* DIRECTIONS FOR THIS TASK: Repeat exactly each line of the material, starting from the line that contains "5. **軽量設計**: 最小限のリソース使用で効率的な動作を実現" and finishing with the final line.

[Opening RECORDS SUPPLIED section]

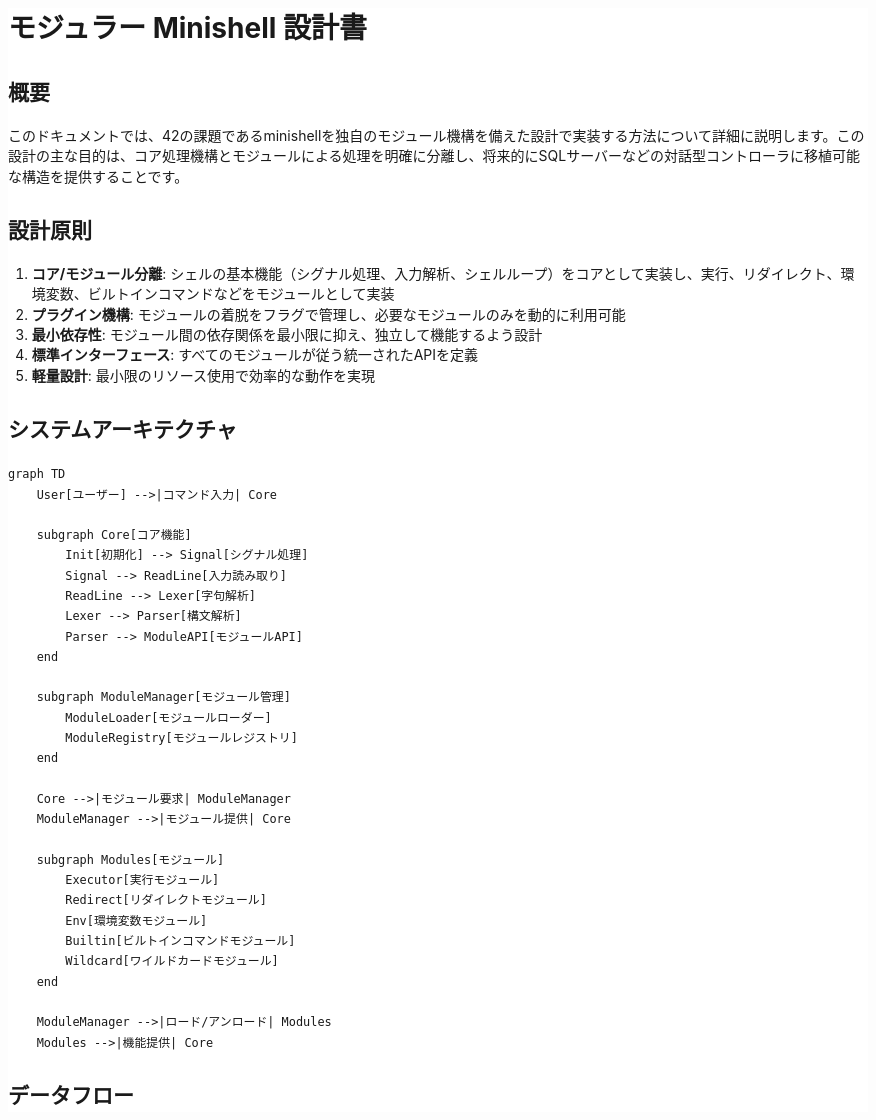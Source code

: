 # モジュラー Minishell 設計書

## 概要

このドキュメントでは、42の課題であるminishellを独自のモジュール機構を備えた設計で実装する方法について詳細に説明します。この設計の主な目的は、コア処理機構とモジュールによる処理を明確に分離し、将来的にSQLサーバーなどの対話型コントローラに移植可能な構造を提供することです。

## 設計原則

1. **コア/モジュール分離**: シェルの基本機能（シグナル処理、入力解析、シェルループ）をコアとして実装し、実行、リダイレクト、環境変数、ビルトインコマンドなどをモジュールとして実装
2. **プラグイン機構**: モジュールの着脱をフラグで管理し、必要なモジュールのみを動的に利用可能
3. **最小依存性**: モジュール間の依存関係を最小限に抑え、独立して機能するよう設計
4. **標準インターフェース**: すべてのモジュールが従う統一されたAPIを定義
5. **軽量設計**: 最小限のリソース使用で効率的な動作を実現

## システムアーキテクチャ

```mermaid
graph TD
    User[ユーザー] -->|コマンド入力| Core
    
    subgraph Core[コア機能]
        Init[初期化] --> Signal[シグナル処理]
        Signal --> ReadLine[入力読み取り]
        ReadLine --> Lexer[字句解析]
        Lexer --> Parser[構文解析]
        Parser --> ModuleAPI[モジュールAPI]
    end
    
    subgraph ModuleManager[モジュール管理]
        ModuleLoader[モジュールローダー]
        ModuleRegistry[モジュールレジストリ]
    end
    
    Core -->|モジュール要求| ModuleManager
    ModuleManager -->|モジュール提供| Core
    
    subgraph Modules[モジュール]
        Executor[実行モジュール]
        Redirect[リダイレクトモジュール]
        Env[環境変数モジュール]
        Builtin[ビルトインコマンドモジュール]
        Wildcard[ワイルドカードモジュール]
    end
    
    ModuleManager -->|ロード/アンロード| Modules
    Modules -->|機能提供| Core
```

## データフロー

[Closing RECORDS SUPPLIED section]

* YOUR RESPONSE:
5. **軽量設計**: 最小限のリソース使用で効率的な動作を実現

## システムアーキテクチャ

```mermaid
graph TD
    User[ユーザー] -->|コマンド入力| Core
    
    subgraph Core[コア機能]
        Init[初期化] --> Signal[シグナル処理]
        Signal --> ReadLine[入力読み取り]
        ReadLine --> Lexer[字句解析]
        Lexer --> Parser[構文解析]
        Parser --> ModuleAPI[モジュールAPI]
    end
    
    subgraph ModuleManager[モジュール管理]
        ModuleLoader[モジュールローダー]
        ModuleRegistry[モジュールレジストリ]
    end
    
    Core -->|モジュール要求| ModuleManager
    ModuleManager -->|モジュール提供| Core
    
    subgraph Modules[モジュール]
        Executor[実行モジュール]
        Redirect[リダイレクトモジュール]
        Env[環境変数モジュール]
        Builtin[ビルトインコマンドモジュール]
        Wildcard[ワイルドカードモジュール]
    end
    
    ModuleManager -->|ロード/アンロード| Modules
    Modules -->|機能提供| Core
```

## データフロー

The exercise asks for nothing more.